Life’s a beach: it never rains in Autzen Stadium, but late September in Oregon, there are a lot of great places to be on a bye week.
Nick Aliotti remains unimpressed. The 20-year Oregon coaching veteran wants his unit to focus on a different opponent: how great they can be. “The enemy of great is good,’’ he told Quick. “We are trying to run away from good and be great.’’
Oregon plays the bye week perfectly. That’s not at all derisive; at some schools the bye week becomes a grind. With the legendary two weeks to prepare coaches overload players on new schemes and extra drills, hammering the group with the need to stay focused. Instead, the Ducks concentrate on developing younger players at practice, and after today’s workout Helfrich gave the team a long weekend off to recharge. Many players will use the extra time to go home, Mariota and Tyner included. The season is a grind for young minds, and it’s good to get away from football for a little while. They’ll come back on Monday with fresh legs and renewed enthusiasm.
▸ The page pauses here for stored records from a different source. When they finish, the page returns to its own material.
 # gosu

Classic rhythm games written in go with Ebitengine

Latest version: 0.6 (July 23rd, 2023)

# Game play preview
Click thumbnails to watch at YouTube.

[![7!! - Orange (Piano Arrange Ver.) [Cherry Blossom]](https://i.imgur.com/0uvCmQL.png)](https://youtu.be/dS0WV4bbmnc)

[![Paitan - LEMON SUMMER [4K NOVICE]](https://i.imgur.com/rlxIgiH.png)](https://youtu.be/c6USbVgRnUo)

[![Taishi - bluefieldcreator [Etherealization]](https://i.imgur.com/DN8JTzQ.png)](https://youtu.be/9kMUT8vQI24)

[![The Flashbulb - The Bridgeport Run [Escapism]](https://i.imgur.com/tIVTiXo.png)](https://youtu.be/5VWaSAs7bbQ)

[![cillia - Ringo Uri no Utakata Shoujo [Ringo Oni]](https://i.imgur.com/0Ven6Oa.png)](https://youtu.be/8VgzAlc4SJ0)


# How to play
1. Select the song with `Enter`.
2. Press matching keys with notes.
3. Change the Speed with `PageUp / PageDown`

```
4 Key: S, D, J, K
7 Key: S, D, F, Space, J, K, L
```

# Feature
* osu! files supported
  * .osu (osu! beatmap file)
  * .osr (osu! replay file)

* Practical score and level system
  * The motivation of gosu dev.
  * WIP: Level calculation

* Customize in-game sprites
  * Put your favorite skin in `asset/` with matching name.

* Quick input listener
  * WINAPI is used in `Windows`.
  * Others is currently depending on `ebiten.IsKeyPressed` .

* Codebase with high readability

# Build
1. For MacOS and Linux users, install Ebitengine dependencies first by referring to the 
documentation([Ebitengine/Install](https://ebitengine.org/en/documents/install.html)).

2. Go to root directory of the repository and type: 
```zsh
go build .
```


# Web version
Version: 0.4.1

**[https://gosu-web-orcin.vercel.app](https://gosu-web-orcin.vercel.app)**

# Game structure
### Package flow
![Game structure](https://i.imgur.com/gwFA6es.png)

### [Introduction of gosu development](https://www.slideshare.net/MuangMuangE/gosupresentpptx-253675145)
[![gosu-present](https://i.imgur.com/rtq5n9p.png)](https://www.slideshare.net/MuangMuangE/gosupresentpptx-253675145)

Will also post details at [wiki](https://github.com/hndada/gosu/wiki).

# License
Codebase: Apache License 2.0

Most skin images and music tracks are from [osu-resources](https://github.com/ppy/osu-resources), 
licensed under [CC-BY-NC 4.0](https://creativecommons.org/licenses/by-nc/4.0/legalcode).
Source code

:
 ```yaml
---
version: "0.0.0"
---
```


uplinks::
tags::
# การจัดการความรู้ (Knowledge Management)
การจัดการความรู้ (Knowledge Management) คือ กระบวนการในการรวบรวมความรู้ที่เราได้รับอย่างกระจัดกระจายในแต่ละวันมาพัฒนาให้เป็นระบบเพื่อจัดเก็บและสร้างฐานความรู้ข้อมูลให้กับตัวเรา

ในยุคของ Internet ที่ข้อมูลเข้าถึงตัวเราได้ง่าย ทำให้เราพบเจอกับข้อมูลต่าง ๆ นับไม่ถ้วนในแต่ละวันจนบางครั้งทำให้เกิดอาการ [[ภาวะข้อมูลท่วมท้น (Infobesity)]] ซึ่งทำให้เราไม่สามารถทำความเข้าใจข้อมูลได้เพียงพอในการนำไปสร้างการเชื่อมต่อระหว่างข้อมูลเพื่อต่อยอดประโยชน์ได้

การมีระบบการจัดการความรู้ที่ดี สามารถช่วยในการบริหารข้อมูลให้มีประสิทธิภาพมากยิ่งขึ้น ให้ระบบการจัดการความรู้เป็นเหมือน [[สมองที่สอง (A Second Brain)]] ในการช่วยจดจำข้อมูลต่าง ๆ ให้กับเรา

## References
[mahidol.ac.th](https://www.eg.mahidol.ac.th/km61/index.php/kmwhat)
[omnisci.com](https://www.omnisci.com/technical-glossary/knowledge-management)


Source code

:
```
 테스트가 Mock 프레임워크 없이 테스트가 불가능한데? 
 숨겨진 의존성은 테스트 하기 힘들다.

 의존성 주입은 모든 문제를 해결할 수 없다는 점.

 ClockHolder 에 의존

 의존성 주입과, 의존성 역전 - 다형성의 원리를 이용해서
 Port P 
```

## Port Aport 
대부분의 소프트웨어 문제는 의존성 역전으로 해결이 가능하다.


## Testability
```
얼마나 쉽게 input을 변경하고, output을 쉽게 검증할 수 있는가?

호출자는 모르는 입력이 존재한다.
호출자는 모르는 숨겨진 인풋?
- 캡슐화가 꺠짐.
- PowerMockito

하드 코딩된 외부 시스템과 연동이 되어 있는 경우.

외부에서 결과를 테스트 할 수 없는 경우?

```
While the Ducks are idle, PAC-12 play heats up this weekend with the first conference showdown involving ranked teams when #23 Arizona State travels to #5 Stanford 4 p.m. on Fox. Both teams are 2-0.
The game is a contrast of styles that should tell a lot about the conference race. Arizona State spreads the field and runs an attack a little like Oregon with a dual threat quarterback in Taylor Kelly and an offense built around Zone-Read. Kelly’s thrown for 652 yards and 5 tds this season. Stanford likes to pound the ball behind a big offensive line, relying on their defense to control games. Their quarterback Kevin Hogan is efficient, mobile and doesn’t make many mistakes. Tailback Tyler Gaffney has 40 carries for 236 yards and three tds so far, 5.9 yards per carry.
Stanford is enigmatic. Highly-ranked and picked by many to win the PAC-12 Championship and challenge Alabama for the national title, they haven’t looked dominating in two plain-vanilla wins over San Jose State and Army to start the year. Never seriously threatened in either game, they haven’t had to show much of the playbook. The Cardinal typically have great success with their play-action passing game: this season wide receiver Ty Montgomery already has 10 catches for 211 yards and 2 tds, an average of 21.1 yards a catch. Against Army Hogan hit Montgomery for a 46-yard td; in the San Jose State he connected for a 40-yarder to Devon Cajuste.
Most of the rest of the PAC-12 schedule are tomato can opponents in paycheck games. 2-1 Utah State travels to USC. The Trojans seem to have found an offense against Boston College, and in doing so they’re reclaiming a piece of their legacy: so far this season they’re running the football 62% of the time, a move that helps keep pressure off new quarterback Cody Kessler. 2-1 Oregon State is at 0-2 San Diego State. The Aztecs have allowed 41 points a game in their two losses. They rank 118th on defense, and 121st on offense, scoring just 13 points a game.
It’s a good weekend to go fishing, take a loved one on a walk, or clean the gutters. Tune in for a half of ASU-Stanford. Have one last barbecue, and when you crack open a cold beverage of your choice, drink deep, and enjoy the satisfying after taste of a 3-0 start. On Monday, everybody will have clear eyes and full hearts, with nine games to play for the conference title.